<MilvusException: (code=65535, message=empty sparse float vector row)> #32972

shilei4260 · 2024-05-11T05:23:03Z

Is there an existing issue for this?

I have searched the existing issues

Environment

- Milvus version:
- Deployment mode(standalone or cluster):
- MQ type(rocksmq, pulsar or kafka):    
- SDK version(e.g. pymilvus v2.0.0rc2):
- OS(Ubuntu or CentOS): 
- CPU/Memory: 
- GPU: 
- Others:

Current Behavior

稀疏和密集向量时出现的报错https://github.com/milvus-io/pymilvus/blob/master/examples/hello_hybrid_sparse_dense.py

Expected Behavior

No response

Steps To Reproduce

No response

Milvus Log

No response

Anything else?

No response

yanliang567 · 2024-05-11T06:31:07Z

@shilei4260 which version are you running for Milvus?
please offer milvus logs for investigation, thx
/assign @shilei4260
/unassign

xiaofan-luan · 2024-05-11T07:22:13Z

what model you are using?
random or M3?

stale · 2024-06-11T03:07:50Z

This issue has been automatically marked as stale because it has not had recent activity. It will be closed if no further activity occurs. Thank you for your contributions.
Rotten issues close after 30d of inactivity. Reopen the issue with /reopen.

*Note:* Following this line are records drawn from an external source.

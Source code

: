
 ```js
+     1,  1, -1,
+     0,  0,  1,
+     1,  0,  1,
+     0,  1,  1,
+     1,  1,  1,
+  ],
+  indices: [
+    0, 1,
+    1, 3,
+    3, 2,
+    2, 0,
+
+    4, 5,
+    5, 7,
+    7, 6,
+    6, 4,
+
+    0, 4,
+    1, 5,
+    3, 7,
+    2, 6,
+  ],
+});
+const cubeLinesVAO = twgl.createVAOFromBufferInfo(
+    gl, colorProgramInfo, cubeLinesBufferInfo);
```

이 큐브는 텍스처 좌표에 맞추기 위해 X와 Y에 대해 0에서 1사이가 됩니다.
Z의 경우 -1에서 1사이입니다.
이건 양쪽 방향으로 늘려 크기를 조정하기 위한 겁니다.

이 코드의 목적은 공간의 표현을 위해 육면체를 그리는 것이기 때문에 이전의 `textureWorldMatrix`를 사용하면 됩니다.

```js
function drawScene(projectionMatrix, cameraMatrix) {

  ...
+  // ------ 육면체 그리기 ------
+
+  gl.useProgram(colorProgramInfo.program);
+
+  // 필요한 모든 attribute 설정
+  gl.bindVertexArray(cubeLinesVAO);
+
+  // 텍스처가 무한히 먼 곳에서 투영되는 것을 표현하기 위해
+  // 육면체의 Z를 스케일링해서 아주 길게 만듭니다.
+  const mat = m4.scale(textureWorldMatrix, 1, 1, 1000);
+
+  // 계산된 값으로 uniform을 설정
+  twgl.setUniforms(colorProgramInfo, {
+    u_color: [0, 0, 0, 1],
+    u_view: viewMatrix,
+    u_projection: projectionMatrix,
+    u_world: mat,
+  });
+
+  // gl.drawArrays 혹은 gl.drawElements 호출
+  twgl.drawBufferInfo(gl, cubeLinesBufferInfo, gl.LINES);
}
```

xxxfzxxx · 2024-06-26T08:33:08Z

hi, I met a similar error. I use bm25 embedding function, I use encode_queries function: sparse_embeddings = self.bm25_ef.encode_queries([rewritten_query]) but sparse_embedding is return empty. Why is that? the bm25_ef is def bm25_ef(self):
bm = BM25EmbeddingFunction(build_default_analyzer(language="zh"))
bm.load("bm25_params.json")
return bm. Note that my input query is "图片尺寸", I think bm25 tokenizer, aka, default_analyzer should split it to "图片" and "尺寸". I can find the ascii code for "图片" and "尺寸" in the bm25_params.json. I think the problem is the default analyzer does not tokenize my query.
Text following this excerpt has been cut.